Lookup into the shadow map for SAVSM is exactly 16 texture reads (of 4 with bilinear filtering), regardless of the filter rectangle size. PCF is equal to the number of pixels in the filter rectangle, and also requires dynamic branching.

SAVSM will do better and better the higher the framebuffer resolution, since it is on average cheaper than PCF. In particular for typical scenes with many surfaces at shallow angles, etc. SAVSM will dominate. The only case that PCF will win in is if most of the shadow map is offscreen, in which case the shadow map projection selection/warping scheme used is very poor :)

Also, why do you recommend 8800GTX's? Is it because you're doing the filtering on ABGR32F surfaces instead of 16F (which, iirc, the 6000 and 7000 series cards can filter)?
No actually, no hardware filtering is done. The reasons why I recommend G80s (GTS/GTX/whatever) are:
  • They are by far the fastest card that I've tested with. The 1900XT and 7900GTX are less than half the speed.
  • Some of the code was written with their scalar processors in mind. Data transpositions can be avoided in a several cases with a G80.
  • Secondarily, they support fp32 filtering for hardware VSM.
Still, I think the technique is quite usable on previous generation cards. I suspect the R600 will produce results comparable to the G80.

Are you sure? I'm tabbing between the two screenshots, and it looks like they're completely gone. I even did a quick comparison of some pixels very near the shadow receiving edges on one of the spheres that would be affected by the broadening/softening of the shadow and there was no difference, despite the fact taht there should be one.
To some extent the shadow will fade out as we approximate a larger and larger area light source. However VSM still provides an upper bound, and thus can certainly over-brighten with a complex occluder distribution. This is actually desirable as shadows where none should be is a very bad thing...

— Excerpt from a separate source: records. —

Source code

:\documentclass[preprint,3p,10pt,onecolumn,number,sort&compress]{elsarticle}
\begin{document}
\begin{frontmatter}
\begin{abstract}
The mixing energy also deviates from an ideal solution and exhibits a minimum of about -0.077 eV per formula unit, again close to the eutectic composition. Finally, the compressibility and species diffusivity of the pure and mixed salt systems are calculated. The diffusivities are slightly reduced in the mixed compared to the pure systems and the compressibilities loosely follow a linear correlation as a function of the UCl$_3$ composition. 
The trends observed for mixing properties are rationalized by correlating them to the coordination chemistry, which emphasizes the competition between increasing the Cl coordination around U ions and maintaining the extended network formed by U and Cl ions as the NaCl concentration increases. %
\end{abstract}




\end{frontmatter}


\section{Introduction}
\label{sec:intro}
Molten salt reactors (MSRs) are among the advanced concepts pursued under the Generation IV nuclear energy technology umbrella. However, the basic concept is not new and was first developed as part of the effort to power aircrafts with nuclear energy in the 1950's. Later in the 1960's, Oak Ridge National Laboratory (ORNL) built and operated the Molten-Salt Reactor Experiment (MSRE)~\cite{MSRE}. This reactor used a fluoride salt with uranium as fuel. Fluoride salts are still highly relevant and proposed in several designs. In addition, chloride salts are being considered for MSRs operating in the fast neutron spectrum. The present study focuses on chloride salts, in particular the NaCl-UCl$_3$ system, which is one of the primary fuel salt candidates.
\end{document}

Also note that VSM can be mixed with PCF trivially by sampling several VSM rectangles (or texels) and combining the results. This will reintroduce the severe biasing issues of PCF though, and lessen performance. I don't think this is necessary in most cases, but it's an available option if needed.
 
Last edited by a moderator:
Very cool stuff! :)

Now, personally, I think that the SAT generation times are too long there to make this really useful in real-world scenarios yet. For large outdoor areas, I'd likely want 3 or 4 1024x1024 textures for cascaded shadow maps, and 21-28ms generation time just for that feels a tad abusive... ;) If this could get a few times faster with D3D10 (or better, CUDA!) then this would be even more awesome!


Uttar
 
Now, personally, I think that the SAT generation times are too long there to make this really useful in real-world scenarios yet. For large outdoor areas, I'd likely want 3 or 4 1024x1024 textures for cascaded shadow maps, and 21-28ms generation time just for that feels a tad abusive... ;)
Agreed, and I'm hoping that either D3D10 or some other method will fix the ridiculous pass overhead that we're seeing here. My computer with Vista has now shipped, so I should be getting it in a few days. First up on the list is to port the demo to D3D10 :)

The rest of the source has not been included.